Junior Benjamin

Personal information
- Date of birth: 13 August 1992 (age 32)
- Place of birth: Antigua and Barbuda
- Position(s): Forward

International career
- Years: Team / Apps / (Gls)
- 2018–: Antigua and Barbuda / 3 / (1)

= Junior Benjamin =

Antiguan association football player

Junior Benjamin (born 13 August 1992) is a professional football player from Antigua and Barbuda who plays for the Antigua and Barbuda national team.

He debuted on 1 April 2018 in a friendly match with Dominica in a 0–0 draw.
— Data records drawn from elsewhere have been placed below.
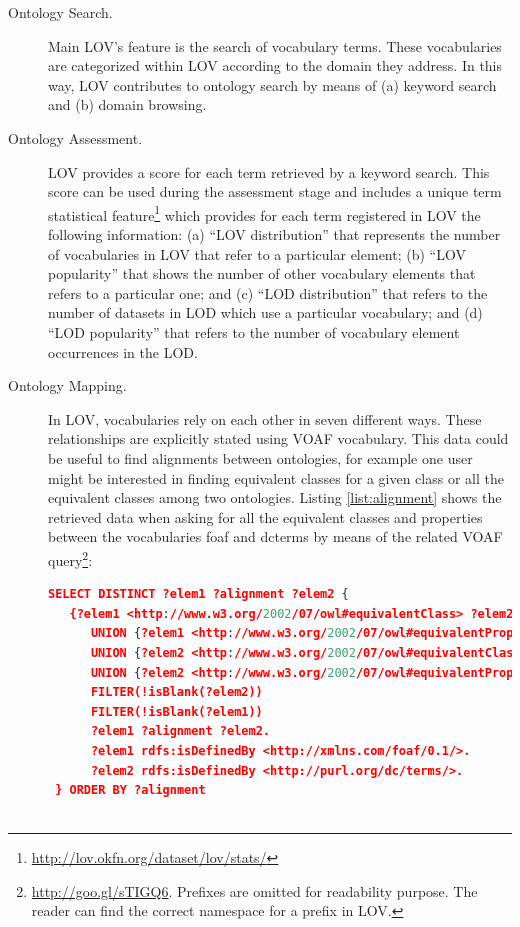 \documentclass{iosart2c}
\begin{document}
\begin{description}

 \item [Ontology Search.] Main LOV's feature is the search of vocabulary terms. These vocabularies are categorized within LOV according to the domain they address. In this way, LOV contributes to ontology search by means of (a) keyword search and (b) domain browsing.
 \item [Ontology Assessment.] LOV provides a score for each term retrieved by a keyword search. This score can be used during the assessment stage and includes a unique term statistical feature\footnote{\url{http://lov.okfn.org/dataset/lov/stats/}} which provides for each term registered in LOV the following information: (a) ``LOV distribution'' that represents the number of vocabularies in LOV that refer to a particular element; (b) ``LOV popularity'' that shows the number of other vocabulary elements that refers to a particular one; and (c) ``LOD distribution'' that refers to the number of datasets in LOD which use a particular vocabulary; and (d) ``LOD popularity'' that refers to the number of vocabulary element occurrences in the LOD.
 \item [Ontology Mapping.] In LOV, vocabularies rely on each other in seven different ways. These relationships are explicitly stated using VOAF vocabulary. This data could be useful to find alignments between ontologies, for example one user might be interested in finding equivalent classes for a given class or all the equivalent classes among two ontologies. Listing \ref{list:alignment} shows the retrieved data when asking for all the equivalent classes and properties between the vocabularies foaf and dcterms by means of the related VOAF query\footnote{\url{http://goo.gl/sTIGQ6}. Prefixes are omitted for readability purpose. The reader can find the correct namespace for a prefix in LOV.}:
     
 \begin{lstlisting}[basicstyle=\tiny,float=htb,caption={SPARQL query asking for all the equivalent classes and properties between the vocabularies foaf and dcterms. },label=list:alignment, language=json]
 SELECT DISTINCT ?elem1 ?alignment ?elem2 {
   {?elem1 <http://www.w3.org/2002/07/owl#equivalentClass> ?elem2}
      UNION {?elem1 <http://www.w3.org/2002/07/owl#equivalentProperty> ?elem2}
      UNION {?elem2 <http://www.w3.org/2002/07/owl#equivalentClass> ?elem1}
      UNION {?elem2 <http://www.w3.org/2002/07/owl#equivalentProperty> ?elem1}
      FILTER(!isBlank(?elem2))
      FILTER(!isBlank(?elem1))
      ?elem1 ?alignment ?elem2.
      ?elem1 rdfs:isDefinedBy <http://xmlns.com/foaf/0.1/>.
      ?elem2 rdfs:isDefinedBy <http://purl.org/dc/terms/>.
 } ORDER BY ?alignment
	

\end{lstlisting}
\end{description}
\end{document}

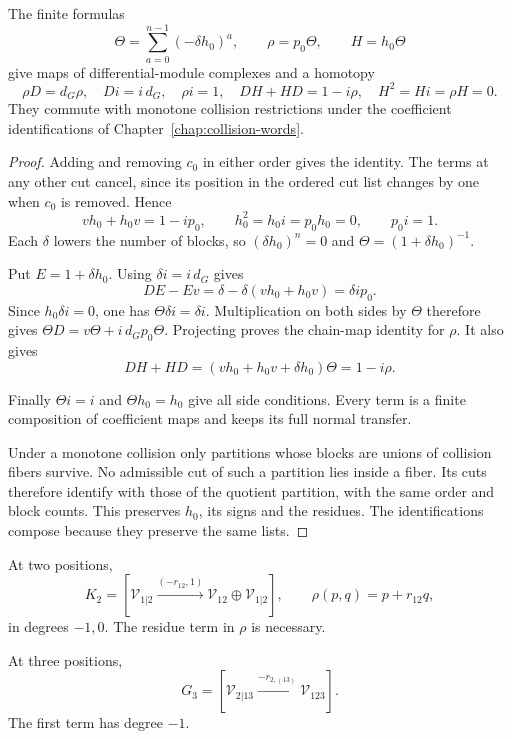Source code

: \begin{theorem}\label{cbc:ct:retract}
The finite formulas
\begin{equation}\label{cbc:ct:finite-retract}
 \Theta=\sum_{a=0}^{n-1}(-\delta h_0)^a,
       \qquad \rho=p_0\Theta,\qquad H=h_0\Theta
\end{equation}
give maps of differential-module complexes and a homotopy
\[
 \rho D=d_G\rho,\quad D i=i\,d_G,\quad \rho i=1,\quad
 DH+HD=1-i\rho,\quad H^2=Hi=\rho H=0.
\]
They commute with monotone collision restrictions under the
coefficient identifications of Chapter~\ref{chap:collision-words}.
\end{theorem}

\begin{proof}
Adding and removing $c_0$ in either order gives the identity.
The terms at any other cut cancel, since its position in the
ordered cut list changes by one when $c_0$ is removed. Hence
\[
 vh_0+h_0v=1-ip_0,\qquad
 h_0^2=h_0i=p_0h_0=0,\qquad p_0i=1.
\]
Each $\delta$ lowers the number of blocks, so
$(\delta h_0)^n=0$ and $\Theta=(1+\delta h_0)^{-1}$.

Put $E=1+\delta h_0$. Using $\delta i=i\,d_G$ gives
\[
 DE-Ev=\delta-\delta(vh_0+h_0v)=\delta ip_0.
\]
Since $h_0\delta i=0$, one has $\Theta\delta i=\delta i$.
Multiplication on both sides by $\Theta$ therefore gives
$\Theta D=v\Theta+i\,d_Gp_0\Theta$. Projecting proves the
chain-map identity for $\rho$. It also gives
\[
 DH+HD=(vh_0+h_0v+\delta h_0)\Theta=1-i\rho.
\]

Finally $\Theta i=i$ and $\Theta h_0=h_0$ give all side
conditions. Every term is a finite composition of coefficient
maps and keeps its full normal transfer.

Under a monotone collision only partitions whose blocks are
unions of collision fibers survive. No admissible cut of such a
partition lies inside a fiber. Its cuts therefore identify with
those of the quotient partition, with the same order and block
counts. This preserves $h_0$, its signs and the residues. The
identifications compose because they preserve the same lists.
\end{proof}

At two positions,
\[
 K_2=[\mathcal V_{1|2}\xrightarrow{(-r_{12},1)}
           \mathcal V_{12}\oplus\mathcal V_{1|2}],\qquad
 \rho(p,q)=p+r_{12}q,
\]
in degrees $-1,0$. The residue term in $\rho$ is necessary.

At three positions,
\[
 G_3=[\mathcal V_{2|13}\xrightarrow{-r_{2,(13)}}
                         \mathcal V_{123}].
\]
The first term has degree $-1$.

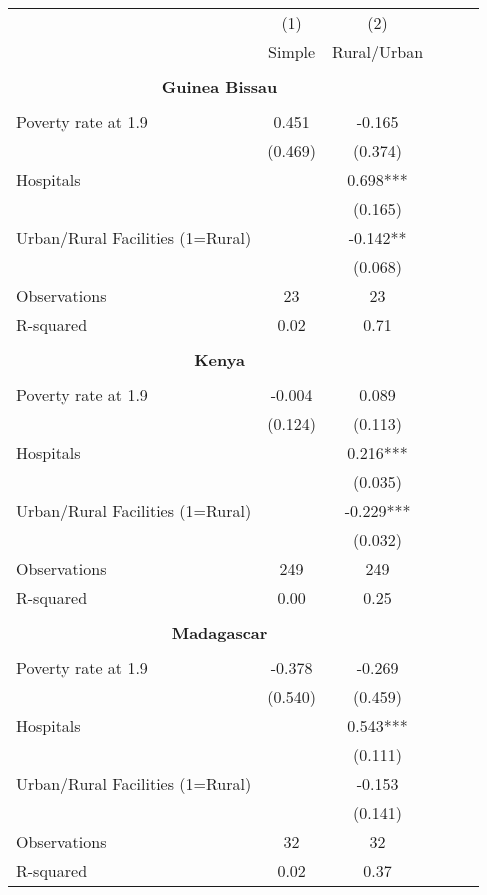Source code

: \begin{tabular}{l*{5}{c}} \hline\hline
                &\multicolumn{1}{c}{(1)}&\multicolumn{1}{c}{(2)}\\
                &\multicolumn{1}{c}{Simple}&\multicolumn{1}{c}{Rural/Urban}\\
\hline \\ \multicolumn{3}{c}{\textbf{Guinea Bissau}} \\\\[-1ex]
Poverty rate at 1.9&    0.451   &   -0.165   \\
                &  (0.469)   &  (0.374)   \\
Hospitals       &            &    0.698***\\
                &            &  (0.165)   \\
Urban/Rural Facilities (1=Rural)&            &   -0.142** \\
                &            &  (0.068)   \\
\hline
Observations    &       23   &       23   \\
R-squared       &     0.02   &     0.71   \\
\hline \\ \multicolumn{3}{c}{\textbf{Kenya}} \\\\[-1ex]
Poverty rate at 1.9&   -0.004   &    0.089   \\
                &  (0.124)   &  (0.113)   \\
Hospitals       &            &    0.216***\\
                &            &  (0.035)   \\
Urban/Rural Facilities (1=Rural)&            &   -0.229***\\
                &            &  (0.032)   \\
\hline
Observations    &      249   &      249   \\
R-squared       &     0.00   &     0.25   \\
\hline \\ \multicolumn{3}{c}{\textbf{Madagascar}} \\\\[-1ex]
Poverty rate at 1.9&   -0.378   &   -0.269   \\
                &  (0.540)   &  (0.459)   \\
Hospitals       &            &    0.543***\\
                &            &  (0.111)   \\
Urban/Rural Facilities (1=Rural)&            &   -0.153   \\
                &            &  (0.141)   \\
\hline
Observations    &       32   &       32   \\
R-squared       &     0.02   &     0.37   \\
\hline\hline \end{tabular}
On 22 March 2019, Benjamin scored his first goal for Antigua and Barbuda in a 2–1 victory against Curaçao, resulting a qualification spot to League B of the CONCACAF Nations League.

==International career==

===International goals===
Scores and results list Antigua and Barbuda's goal tally first.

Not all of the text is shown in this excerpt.